**EXERCISE AIM**
Given the entries below, would you transcribe exactly the lines starting at the one with "## Project Structure" and ending at the one with "## Dev Environment", both kept, pictures omitted, nothing extra?

■ ■ ■ ■ ■ ■ ■

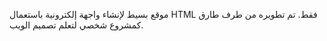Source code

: موقع بسيط لإنشاء واجهة إلكترونية باستعمال HTML فقط. تم تطويره من طرف طارق كمشروع شخصي لتعلم تصميم الويب.
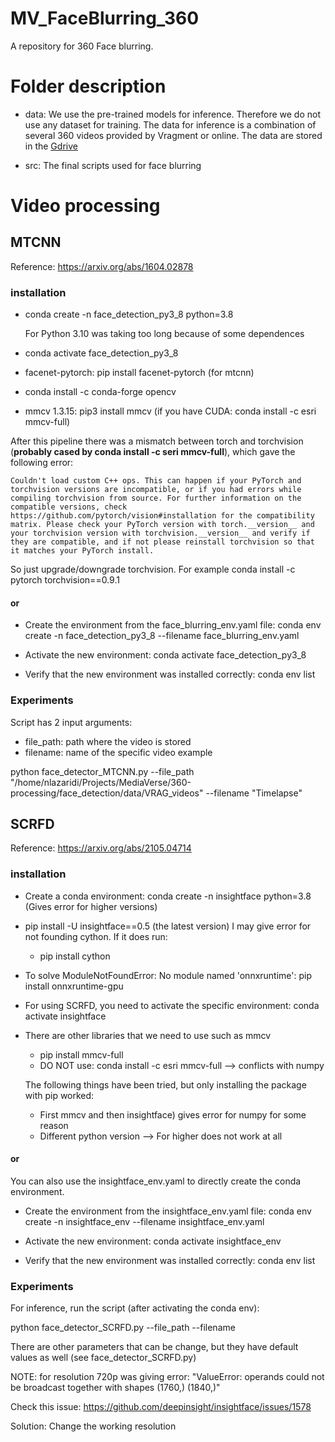 # MV_FaceBlurring_360

A repository for 360 Face blurring. 

# Folder description

* data: We use the pre-trained models for inference. Therefore we do not use any dataset for training. The data for inference is a combination of several 360 videos provided by Vragment or online. The data are stored in the [Gdrive](https://drive.google.com/drive/folders/1cNpIMtLp9wkfduL0Bnx-9vVJIwjhW6_K)

* src: The final scripts used for face blurring

# Video processing

## MTCNN

Reference: https://arxiv.org/abs/1604.02878 



### installation
* conda create -n face_detection_py3_8 python=3.8

    For Python 3.10 was taking too long because of some dependences

* conda activate face_detection_py3_8

* facenet-pytorch: pip install facenet-pytorch (for mtcnn) 

* conda install -c conda-forge opencv 

* mmcv 1.3.15: pip3 install mmcv (if you have CUDA: conda install -c esri mmcv-full)

After this pipeline there was a mismatch between torch and torchvision (**probably cased by conda install -c seri mmcv-full**), which gave the following error:

`Couldn't load custom C++ ops. This can happen if your PyTorch and torchvision versions are incompatible, or if you had errors while compiling torchvision from source. For further information on the compatible versions, check https://github.com/pytorch/vision#installation for the compatibility matrix. Please check your PyTorch version with torch.__version__ and your torchvision version with torchvision.__version__ and verify if they are compatible, and if not please reinstall torchvision so that it matches your PyTorch install.`

So just upgrade/downgrade torchvision. For example  conda install -c pytorch torchvision==0.9.1

#### or
* Create the environment from the face_blurring_env.yaml file: conda env create -n face_detection_py3_8 --filename face_blurring_env.yaml

* Activate the new environment: conda activate face_detection_py3_8

* Verify that the new environment was installed correctly: conda env list


### Experiments

Script has 2 input arguments:
* file_path: path where the video is stored
* filename: name of the specific video example

python face_detector_MTCNN.py --file_path "/home/nlazaridi/Projects/MediaVerse/360-processing/face_detection/data/VRAG_videos" --filename "Timelapse"  


## SCRFD

Reference: https://arxiv.org/abs/2105.04714 

### installation



* Create a conda environment: conda create -n insightface python=3.8 (Gives error for higher versions)

* pip install -U insightface==0.5 (the latest version)
    I may give error for not founding cython. If it does run:
    *   pip install cython

* To solve ModuleNotFoundError: No module named 'onnxruntime':  pip install onnxruntime-gpu

* For using SCRFD, you need to activate the specific environment: conda activate insightface


* There are other libraries that we need to use such as mmcv
    * pip install mmcv-full
    * DO NOT use: conda install -c esri mmcv-full --> conflicts with numpy

    The following things have been tried, but only installing the package with pip worked:
    *  First mmcv and then insightface) gives error for numpy for some reason 
    *  Different python version --> For higher does not work at all

#### or


You can also use the insightface_env.yaml to directly create the conda environment.

* Create the environment from the insightface_env.yaml file: conda env create -n insightface_env --filename insightface_env.yaml

* Activate the new environment: conda activate insightface_env

* Verify that the new environment was installed correctly: conda env list


### Experiments

For inference, run the script (after activating the conda env):

python face_detector_SCRFD.py --file_path --filename 

There are other parameters that can be change, but they have default values as well (see face_detector_SCRFD.py)

NOTE: for resolution 720p was giving error: "ValueError: operands could not be broadcast together with shapes (1760,) (1840,)"

Check this issue: https://github.com/deepinsight/insightface/issues/1578

Solution: Change the working resolution
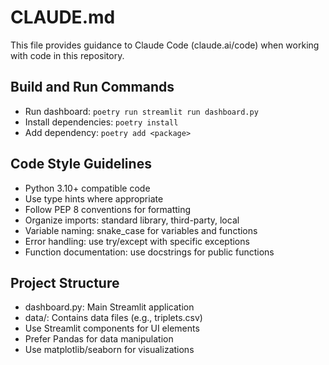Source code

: # CLAUDE.md

This file provides guidance to Claude Code (claude.ai/code) when working with code in this repository.

## Build and Run Commands
- Run dashboard: `poetry run streamlit run dashboard.py`
- Install dependencies: `poetry install`
- Add dependency: `poetry add <package>`

## Code Style Guidelines
- Python 3.10+ compatible code
- Use type hints where appropriate
- Follow PEP 8 conventions for formatting
- Organize imports: standard library, third-party, local
- Variable naming: snake_case for variables and functions
- Error handling: use try/except with specific exceptions
- Function documentation: use docstrings for public functions

## Project Structure
- dashboard.py: Main Streamlit application
- data/: Contains data files (e.g., triplets.csv)
- Use Streamlit components for UI elements
- Prefer Pandas for data manipulation
- Use matplotlib/seaborn for visualizations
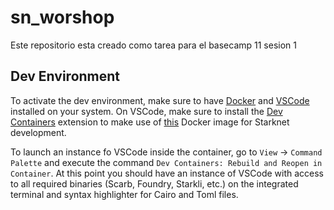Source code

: # sn_worshop

Este repositorio esta creado como tarea para el basecamp 11 sesion 1


## Dev Environment

To activate the dev environment, make sure to have [Docker](https://www.docker.com/get-started/) and [VSCode](https://code.visualstudio.com/) installed on your system. On VSCode, make sure to install the [Dev Containers](https://marketplace.visualstudio.com/items?itemName=ms-vscode-remote.remote-containers) extension to make use of [this](https://hub.docker.com/r/starknetfoundation/starknet-dev) Docker image for Starknet development.

To launch an instance fo VSCode inside the container, go to `View` -> `Command Palette` and execute the command `Dev Containers: Rebuild and Reopen in Container`. At this point you should have an instance of VSCode with access to all required binaries (Scarb, Foundry, Starkli, etc.) on the integrated terminal and syntax highlighter for Cairo and Toml files.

■ ■ ■ ■ ■ ■ ■

**TASK RESULT**
## Project Structure
- dashboard.py: Main Streamlit application
- data/: Contains data files (e.g., triplets.csv)
- Use Streamlit components for UI elements
- Prefer Pandas for data manipulation
- Use matplotlib/seaborn for visualizations
Source code

: # sn_worshop

Este repositorio esta creado como tarea para el basecamp 11 sesion 1


## Dev Environment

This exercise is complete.